Bison 1.35

Node:Mystery Conflicts, Next:Stack Overflow, Previous:Reduce/Reduce, Up:Algorithm

Mysterious Reduce/Reduce Conflicts

Sometimes reduce/reduce conflicts can occur that don't look warranted. Here is an example:

%token ID

%%
def:    param_spec return_spec ','
        ;
param_spec:
             type
        |    name_list ':' type
        ;
return_spec:
             type
        |    name ':' type
        ;
type:        ID
        ;
name:        ID
        ;
name_list:
             name
        |    name ',' name_list
        ;

It would seem that this grammar can be parsed with only a single token of look-ahead: when a param_spec is being read, an ID is a name if a comma or colon follows, or a type if another ID follows. In other words, this grammar is LR(1).

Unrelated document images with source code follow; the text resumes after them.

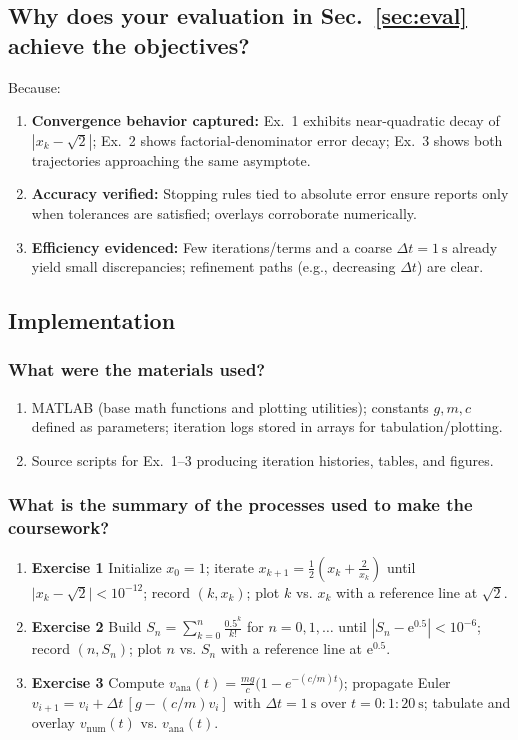 \subsection{Why does your evaluation in Sec.~\ref{sec:eval}  achieve the objectives?}
Because:
\begin{enumerate}
  \item \textbf{Convergence behavior captured:} Ex.~1 exhibits near-quadratic decay of
  \(|x_k-\sqrt{2}|\); Ex.~2 shows factorial-denominator error decay; Ex.~3 shows both trajectories
  approaching the same asymptote.
  \item \textbf{Accuracy verified:} Stopping rules tied to absolute error ensure reports only when
  tolerances are satisfied; overlays corroborate numerically.
  \item \textbf{Efficiency evidenced:} Few iterations/terms and a coarse \(\Delta t=1~\mathrm{s}\)
  already yield small discrepancies; refinement paths (e.g., decreasing \(\Delta t\)) are clear.
\end{enumerate}



\subsection{Implementation}
\label{sec:implem}

\subsubsection{What were the materials used?}
\begin{enumerate}
  \item MATLAB (base math functions and plotting utilities); constants \(g, m, c\) defined as
  parameters; iteration logs stored in arrays for tabulation/plotting.
  \item Source scripts for Ex.~1–3 producing iteration histories, tables, and figures.
\end{enumerate}


\subsubsection{What is the summary of the processes used to make the coursework?}
\begin{enumerate}
  \item \textbf{Exercise 1} Initialize \(x_0=1\); iterate
  \(x_{k+1}=\tfrac12\!\left(x_k+\tfrac{2}{x_k}\right)\) until
  \(\bigl|x_k-\sqrt{2}\bigr|<10^{-12}\); record \((k,x_k)\); plot \(k\) vs. \(x_k\) with a reference line at \(\sqrt{2}\).
  \item \textbf{Exercise 2} Build \(S_n=\sum_{k=0}^{n}\tfrac{0.5^{k}}{k!}\)
  for \(n=0,1,\dots\) until \(|S_n-\mathrm{e}^{0.5}|<10^{-6}\); record \((n,S_n)\); plot \(n\) vs. \(S_n\) with
  a reference line at \(\mathrm{e}^{0.5}\).
  \item \textbf{Exercise 3} Compute
  \(v_{\mathrm{ana}}(t)=\tfrac{mg}{c}\bigl(1-e^{-(c/m)t}\bigr)\); propagate Euler
  \(v_{i+1}=v_i+\Delta t\,[g-(c/m)v_i]\) with \(\Delta t=1~\mathrm{s}\) over \(t=0{:}1{:}20~\mathrm{s}\);
  tabulate and overlay \(v_{\mathrm{num}}(t)\) vs. \(v_{\mathrm{ana}}(t)\).
\end{enumerate}

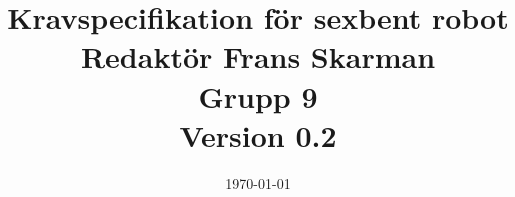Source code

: \documentclass[a4paper,titlepage,12pt]{article}
\begin{document}
    \title{\LARGE
        \textbf{Kravspecifikation för sexbent robot} \\
        \vspace*{0.5\baselineskip}
        \large
        Redaktör Frans Skarman \\
        Grupp 9 \\
        \small
        \vspace*{0.5\baselineskip}
        Version 0.2}

    \date{\today}

	\maketitle
	\newpage

	\tableofcontents
	
	\newpage
	
\end{document}
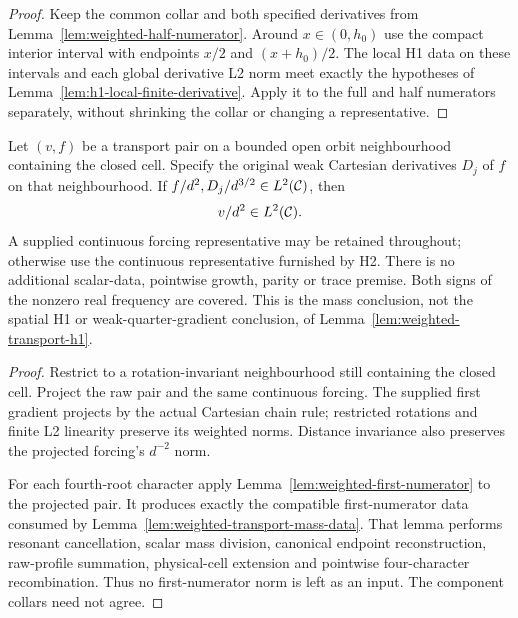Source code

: \begin{proof}
\leanok
Keep the common collar and both specified derivatives from
Lemma~\ref{lem:weighted-half-numerator}.
Around $x\in(0,h_0)$ use the compact interior interval with endpoints
$x/2$ and $(x+h_0)/2$. The local H1 data on these intervals and each
global derivative L2 norm meet exactly the hypotheses of
Lemma~\ref{lem:h1-local-finite-derivative}.
Apply it to the full and half numerators separately, without shrinking
the collar or changing a representative.
\end{proof}

\begin{lemma}
\label{lem:weighted-transport-second-mass}
\leanok
Let $(v,f)$ be a transport pair on a bounded open orbit neighbourhood
containing the closed cell. Specify the original weak Cartesian
derivatives $D_j$ of $f$ on that neighbourhood.
If $f/d^2,D_j/d^{3/2}\in L^2(\mathcal{C})$, then
\[
 v/d^2\in L^2(\mathcal{C}).
\]
A supplied continuous forcing representative may be retained throughout;
otherwise use the continuous representative furnished by H2.
There is no additional scalar-data, pointwise growth, parity or trace premise.
Both signs of the nonzero real frequency are covered.
This is the mass conclusion, not the spatial H1 or weak-quarter-gradient
conclusion, of Lemma~\ref{lem:weighted-transport-h1}.
\end{lemma}

\begin{proof}
\leanok
Restrict to a rotation-invariant neighbourhood still containing the closed
cell. Project the raw pair and the same continuous forcing.
The supplied first gradient projects by the actual Cartesian chain rule;
restricted rotations and finite L2 linearity preserve its weighted norms.
Distance invariance also preserves the projected forcing's $d^{-2}$ norm.

For each fourth-root character apply
Lemma~\ref{lem:weighted-first-numerator} to the projected pair.
It produces exactly the compatible first-numerator data consumed by
Lemma~\ref{lem:weighted-transport-mass-data}.
That lemma performs resonant cancellation, scalar mass division, canonical
endpoint reconstruction, raw-profile summation, physical-cell extension
and pointwise four-character recombination.
Thus no first-numerator norm is left as an input.
The component collars need not agree.
\end{proof}

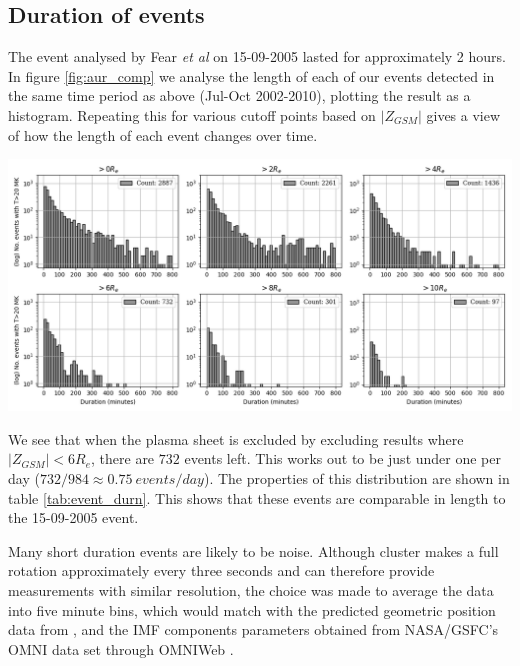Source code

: \documentclass[12pt]{article}
\newenvironment{Figure}
  {\par\medskip\noindent\minipage{\linewidth}}
  {\endminipage\par\medskip}
\begin{document}
\subsection{Duration of events \label{ssec:DURn}}
The event analysed by Fear \textit{et al} \cite{Fear1506} on 15-09-2005 lasted for approximately 2 hours. In figure \ref{fig:aur_comp} we analyse the length of each of our events detected in the same time period as above (Jul-Oct 2002-2010), plotting the result as a histogram. Repeating this for various cutoff points based on $|Z_{GSM}|$ gives a view of how the length of each event changes over time. 

\begin{Figure}
    \centering
    \includegraphics[width=\textwidth]{aur_comp.png}
    \label{fig:aur_comp}
\end{Figure}

We see that when the plasma sheet is excluded by excluding results where $|Z_{GSM}|<6R_e$, there are $732$ events left. This works out to be just under one per day ($732/984\approx0.75\ events/day$). The properties of this distribution are shown in table \ref{tab:event_durn}. This shows that these events are comparable in length to the 15-09-2005 event.

Many short duration events are likely to be noise. Although cluster makes a full rotation approximately every three seconds and can therefore provide measurements with similar resolution, the choice was made to average the data into five minute bins, which would match with the predicted geometric position data from \cite{cdms}, and the IMF components parameters obtained from NASA/GSFC's OMNI data set through OMNIWeb \cite{omniData}.
\end{document}
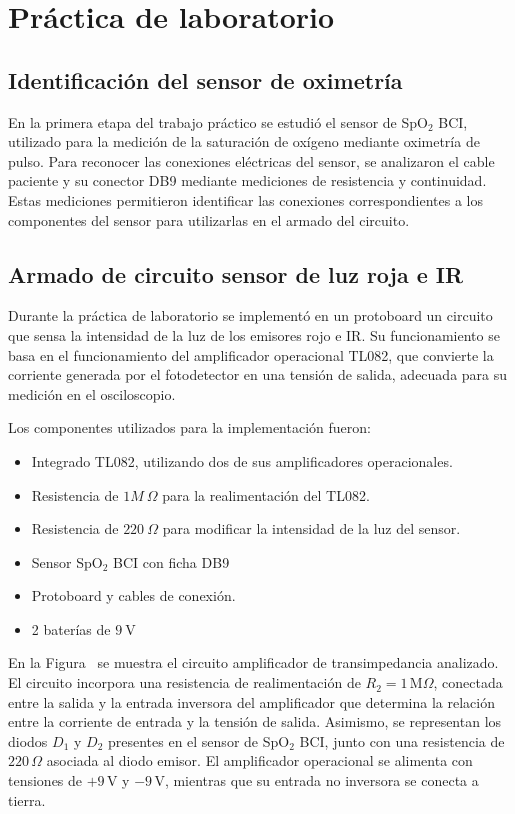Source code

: \section{Práctica de laboratorio}

\subsection{Identificación del sensor de oximetría}
En la primera etapa del trabajo práctico se estudió el sensor de SpO$_2$ BCI, utilizado para la medición de la saturación de oxígeno mediante oximetría de pulso. Para reconocer las conexiones eléctricas del sensor, se analizaron el cable paciente y su conector DB9 mediante mediciones de resistencia y continuidad. Estas mediciones permitieron identificar las conexiones correspondientes a los componentes del sensor para utilizarlas en el armado del circuito. 

\subsection{Armado de circuito sensor de luz roja e IR}

Durante la práctica de laboratorio se implementó en un protoboard un circuito que sensa la intensidad de la luz de los emisores rojo e IR. Su funcionamiento se basa en el funcionamiento del amplificador operacional TL082, que convierte la corriente generada por el fotodetector en una tensión de salida, adecuada para su medición en el osciloscopio. 

Los componentes utilizados para la implementación fueron:

\begin{itemize}
    \item Integrado TL082, utilizando dos de sus amplificadores operacionales.
    \item Resistencia de $1M~\Omega$ para la realimentación del TL082.
    \item Resistencia de $220~\Omega$ para modificar la intensidad de la luz del sensor.
    \item Sensor SpO$_2$ BCI con ficha DB9
    \item Protoboard y cables de conexión.
    \item 2 baterías de $9~\mathrm{V}$
\end{itemize}

En la Figura~ se muestra el circuito amplificador de transimpedancia analizado. El circuito incorpora una resistencia de realimentación de $R_2=1\,\mathrm{M}\Omega$, conectada entre la salida y la entrada inversora del amplificador que determina la relación entre la corriente de entrada y la tensión de salida.
Asimismo, se representan los diodos $D_1$ y $D_2$ presentes en el sensor de SpO$_2$ BCI, junto con una resistencia de $220\,\Omega$ asociada al diodo emisor. El amplificador operacional se alimenta con tensiones de $+9\,\mathrm{V}$ y $-9\,\mathrm{V}$, mientras que su entrada no inversora se conecta a tierra.

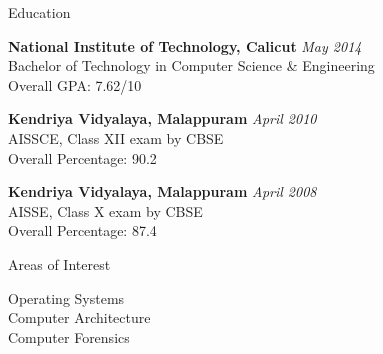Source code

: \documentclass{resume} %
\begin{document}

\begin{rSection}{Education}

{\bf National Institute of Technology, Calicut} \hfill {\em May 2014} \\ 
Bachelor of Technology in Computer Science \& Engineering \\
Overall GPA: 7.62/10

{\bf Kendriya Vidyalaya, Malappuram} \hfill {\em April 2010} \\ 
AISSCE, Class XII exam by CBSE \\
Overall Percentage: 90.2

{\bf Kendriya Vidyalaya, Malappuram} \hfill {\em April 2008} \\ 
AISSE, Class X exam by CBSE \\
Overall Percentage: 87.4
\end{rSection}






\begin{rSection}{Areas of Interest}

{Operating Systems} \\
{Computer Architecture} \\
{Computer Forensics}

\end{rSection}

\end{document}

However, Bison, like most parser generators, cannot actually handle all LR(1) grammars. In this grammar, two contexts, that after an ID at the beginning of a param_spec and likewise at the beginning of a return_spec, are similar enough that Bison assumes they are the same. They appear similar because the same set of rules would be active--the rule for reducing to a name and that for reducing to a type. Bison is unable to determine at that stage of processing that the rules would require different look-ahead tokens in the two contexts, so it makes a single parser state for them both. Combining the two contexts causes a conflict later. In parser terminology, this occurrence means that the grammar is not LALR(1).

In general, it is better to fix deficiencies than to document them. But this particular deficiency is intrinsically hard to fix; parser generators that can handle LR(1) grammars are hard to write and tend to produce parsers that are very large. In practice, Bison is more useful as it is now.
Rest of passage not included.